Growing up without representation is more than a visual gap. It's a wound of the soul. It's not seeing anyone who looks like they're allowed to be happy — the way you are. It's not hearing stories that tell you: you matter, just as you are. It's building yourself from scratch when no one ever gave you the blueprint.

Without a model, there's no language. And without language, there's no story. And without stories — there's silence. A silence that hurts more than shouting. Because if no one ever told you that you could be whole, you end up trying to write your own story — without knowing where to begin.

So you start with insecurity. With trial and error. With pretending. With being what you "should" be. And maybe — if you're lucky — you meet someone. Someone who says: "I felt that way too." Someone who survived. Someone who not only made it through, but learned to live. Someone who won't fix you, but will sit beside you and ask: "what do you need today?"

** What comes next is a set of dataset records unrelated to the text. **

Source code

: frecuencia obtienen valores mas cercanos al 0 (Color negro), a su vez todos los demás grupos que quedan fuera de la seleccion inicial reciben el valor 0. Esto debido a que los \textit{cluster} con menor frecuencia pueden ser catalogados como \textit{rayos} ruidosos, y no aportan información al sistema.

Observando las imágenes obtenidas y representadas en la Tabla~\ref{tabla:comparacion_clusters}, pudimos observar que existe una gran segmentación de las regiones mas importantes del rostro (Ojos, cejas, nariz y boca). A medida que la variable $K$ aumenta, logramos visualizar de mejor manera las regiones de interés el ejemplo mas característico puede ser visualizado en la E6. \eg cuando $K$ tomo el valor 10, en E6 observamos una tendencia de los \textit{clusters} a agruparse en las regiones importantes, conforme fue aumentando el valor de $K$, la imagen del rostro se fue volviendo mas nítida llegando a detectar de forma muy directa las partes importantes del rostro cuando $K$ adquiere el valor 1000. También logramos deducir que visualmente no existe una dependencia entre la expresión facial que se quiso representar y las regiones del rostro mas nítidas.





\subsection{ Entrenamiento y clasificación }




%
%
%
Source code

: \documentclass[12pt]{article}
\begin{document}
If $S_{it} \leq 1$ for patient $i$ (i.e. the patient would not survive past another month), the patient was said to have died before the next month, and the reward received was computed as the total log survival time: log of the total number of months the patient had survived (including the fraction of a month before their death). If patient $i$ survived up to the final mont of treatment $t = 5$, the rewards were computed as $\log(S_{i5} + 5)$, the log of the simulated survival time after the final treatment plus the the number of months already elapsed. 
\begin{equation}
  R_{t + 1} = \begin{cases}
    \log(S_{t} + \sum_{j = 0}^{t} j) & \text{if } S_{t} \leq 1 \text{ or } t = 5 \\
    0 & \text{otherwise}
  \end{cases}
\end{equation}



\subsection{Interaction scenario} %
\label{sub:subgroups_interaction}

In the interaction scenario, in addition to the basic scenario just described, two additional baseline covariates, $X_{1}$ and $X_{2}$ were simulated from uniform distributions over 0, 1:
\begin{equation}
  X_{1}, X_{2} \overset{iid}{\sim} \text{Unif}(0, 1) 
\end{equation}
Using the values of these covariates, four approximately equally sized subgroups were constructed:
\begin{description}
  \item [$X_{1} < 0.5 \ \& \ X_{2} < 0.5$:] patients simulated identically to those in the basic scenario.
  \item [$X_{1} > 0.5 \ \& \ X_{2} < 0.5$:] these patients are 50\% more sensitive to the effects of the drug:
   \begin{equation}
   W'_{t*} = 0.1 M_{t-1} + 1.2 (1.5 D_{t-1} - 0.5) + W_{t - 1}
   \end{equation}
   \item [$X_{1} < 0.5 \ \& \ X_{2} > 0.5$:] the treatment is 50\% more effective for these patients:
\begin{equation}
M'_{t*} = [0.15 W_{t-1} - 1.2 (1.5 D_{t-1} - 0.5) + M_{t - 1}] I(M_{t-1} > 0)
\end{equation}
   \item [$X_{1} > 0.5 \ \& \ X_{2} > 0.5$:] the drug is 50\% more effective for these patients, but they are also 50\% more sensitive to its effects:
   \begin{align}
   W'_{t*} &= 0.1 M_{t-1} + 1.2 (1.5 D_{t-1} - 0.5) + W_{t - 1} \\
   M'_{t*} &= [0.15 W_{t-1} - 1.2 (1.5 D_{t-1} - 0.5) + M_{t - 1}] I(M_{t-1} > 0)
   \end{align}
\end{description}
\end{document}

For me, that came late. Not in childhood. Not at school. Only when I began rebuilding myself. In quiet places, among unfamiliar words that gave me space to breathe. In days that didn't demand identity, but whispered, "I'm glad you're here."

Today I know I've become someone I never saw as a child. And that still hurts sometimes. But even more often, it gives me strength. Because maybe someone, somewhere, will see me now — and think: "maybe I can live like that too." Maybe some boy who doesn't yet know how to speak about himself will see my silence and feel less alone.

Becoming someone you never saw as a child is an act of courage. But it's also an act of love. For yourself. For those still searching. For those just now learning to exist outside of what they were told to be.

Because just because you didn't see yourself back then, doesn't mean you didn't exist. It just means the world wasn't ready for you yet.

But that doesn't mean you have to keep hiding.

You don't have to wait for someone to say "you're enough." You can say it yourself. Even softly. Even if your voice shakes. Even if you're still becoming.

I do it. For me. And for the child who's still waiting inside.